Toyota’s settlement with the U.S. Government over misleading investigators about the sudden acceleration problem illustrates that nobody is immune from information flow problems. According to published reports, Toyota people misled investigators by denying the problem existed, but internal company records showed Toyota knew of the problem.

It is unfortunate when people are harmed by products, and more so when harm is kept hidden, sometimes for a very long time – as General Motors seems to have done for more than a decade with it’s ignition switch problem.

As an outsider, I can only speculate that in both cases a culture has developed over time where it became career-limiting to inform management of problems. This is a common occurrence. A shoot the messenger policy is obviously inconsistent with the “Respect for People” principle, for employees, customers, regulators, etc. It creeps into an organization that grows rapidly and takes in managers who do not understand the rationale for and benefits of having a “problems are OK, no-blame” environment.

It seems that Toyota people were trying to protect the brand, which over the last 35 years has been put on a pedestal by nearly everyone – especially those who carefully study Toyota. Success, as we all know, breeds failure. Another way of saying that is that if you try hard enough to protect the brand, then you will surely end up hurting the brand.

We see this play out, one way or another, in nearly every management failure we study in the failure analysis course that I teach at my university (TM590). Try too hard to cut costs (by traditional methods), and you end up increasing costs (Johnson & Johnson). Try too hard to reduce lead time (by traditional methods, e.g. proclamation), and you end up increasing time to market (Boeing 787). Try too hard to reduce grow sales (by traditional methods), and you end up selling people stuff they don’t need (as Cisco did).

Unfortunately, we find a recurring pattern among most business leaders: They are penny-wise, and pound foolish. We see this all the time in Lean transformation efforts, too. Not wanting lead the Lean transformation, and not wanting to wait for employees to learn and develop, they hire expensive consultants to rapidly drive change. The typical result is leaders who don’t know how to lead a Lean organization and a workforce that is not willing to learn and develop their Lean thinking and Lean practitioner skills.

Too often, leaders are success-oriented and ignore risks or the reality that something could easily fail. You hear catch phrases such as “failure is not an option.” It most certainly is. Everyone in a position of responsibility for the lives and livelihoods of other people should be eager to learn from the failure of others, whether Toyota, Johnson & Johnson, Boeing, Cisco, or the botched Lean transformation at Her Majesty’s Revenue and Customs. They should be eager.
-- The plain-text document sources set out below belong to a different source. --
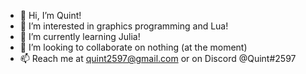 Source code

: - 👋 Hi, I’m Quint!
- 👀 I’m interested in graphics programming and Lua!
- 🌱 I’m currently learning Julia!
- 💞️ I’m looking to collaborate on nothing (at the moment)
- 📫 Reach me at quint2597@gmail.com or on Discord @Quint#2597

<!---
Quint2597/Quint2597 is a ✨ special ✨ repository because its `README.md` (this file) appears on your GitHub profile.
You can click the Preview link to take a look at your changes.
--->
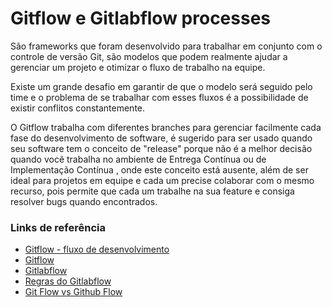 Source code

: # Gitflow e Gitlabflow processes #


São frameworks que foram desenvolvido para trabalhar em conjunto com o controle de versão Git, são modelos que podem realmente ajudar a gerenciar um projeto e otimizar o fluxo de trabalho na equipe. 

Existe um grande desafio em garantir de que o modelo será seguido pelo time e o problema de se trabalhar com esses fluxos é a possibilidade de existir conflitos constantemente.

O Gitflow trabalha com diferentes branches para gerenciar facilmente cada fase do desenvolvimento de software, é sugerido para ser usado quando seu software tem o conceito de "release" porque não é a melhor decisão quando você trabalha no ambiente de Entrega Contínua ou de Implementação Contínua , onde este conceito está ausente, além de ser ideal para projetos em equipe e cada um precise colaborar com o mesmo recurso, pois permite que cada um trabalhe na sua feature e consiga resolver bugs quando encontrados.  


### Links de referência ###

* [Gitflow - fluxo de desenvolvimento](https://imasters.com.br/gerencia-de-ti/fluxo-de-desenvolvimento-com-gitflow/?trace=1519021197) 
* [Gitflow](https://fjorgemota.com/git-flow-uma-forma-legal-de-organizar-repositorios-git/)
* [Gitlabflow](https://about.gitlab.com/2014/09/29/gitlab-flow/)
* [Regras do Gitlabflow](https://about.gitlab.com/2016/07/27/the-11-rules-of-gitlab-flow/)
* [Git Flow vs Github Flow](https://lucamezzalira.com/2014/03/10/git-flow-vs-github-flow/)

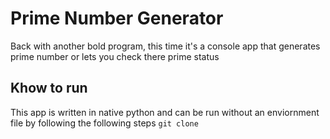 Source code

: # Prime Number Generator

Back with another bold program, this time it's a console app that generates prime number or lets you check there prime status

## Khow to run

This app is written in native python and can be run without an enviornment file by following the following steps
``
git clone 
``
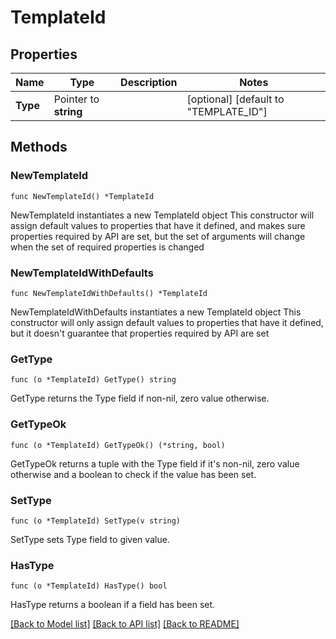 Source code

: # TemplateId

## Properties

Name | Type | Description | Notes
------------ | ------------- | ------------- | -------------
**Type** | Pointer to **string** |  | [optional] [default to "TEMPLATE_ID"]

## Methods

### NewTemplateId

`func NewTemplateId() *TemplateId`

NewTemplateId instantiates a new TemplateId object
This constructor will assign default values to properties that have it defined,
and makes sure properties required by API are set, but the set of arguments
will change when the set of required properties is changed

### NewTemplateIdWithDefaults

`func NewTemplateIdWithDefaults() *TemplateId`

NewTemplateIdWithDefaults instantiates a new TemplateId object
This constructor will only assign default values to properties that have it defined,
but it doesn't guarantee that properties required by API are set

### GetType

`func (o *TemplateId) GetType() string`

GetType returns the Type field if non-nil, zero value otherwise.

### GetTypeOk

`func (o *TemplateId) GetTypeOk() (*string, bool)`

GetTypeOk returns a tuple with the Type field if it's non-nil, zero value otherwise
and a boolean to check if the value has been set.

### SetType

`func (o *TemplateId) SetType(v string)`

SetType sets Type field to given value.

### HasType

`func (o *TemplateId) HasType() bool`

HasType returns a boolean if a field has been set.


[[Back to Model list]](../README.md#documentation-for-models) [[Back to API list]](../README.md#documentation-for-api-endpoints) [[Back to README]](../README.md)


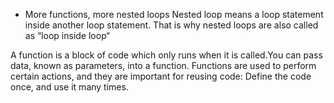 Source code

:  - More functions, more nested loops
Nested loop means a loop statement inside another loop statement. That is why nested loops are also called as “loop inside loop“

A function is a block of code which only runs when it is called.You can pass data, known as parameters, into a function.
Functions are used to perform certain actions, and they are important for reusing code: Define the code once, and use it many times.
The failure analysis course that I teach at my university (TM590) is very popular, with most graduate students saying they learned more in that course than in any other. It is both eye-opening and life-changing. They consistently rate it 4.5 (out of 5). But, the Lean failure analysis course that I teach outside of the university has had few takers. That’s a pity. Shouldn’t success-oriented leaders want to avoid failure and learn from the mistakes of others? Remember: Penny-wise, pound foolish.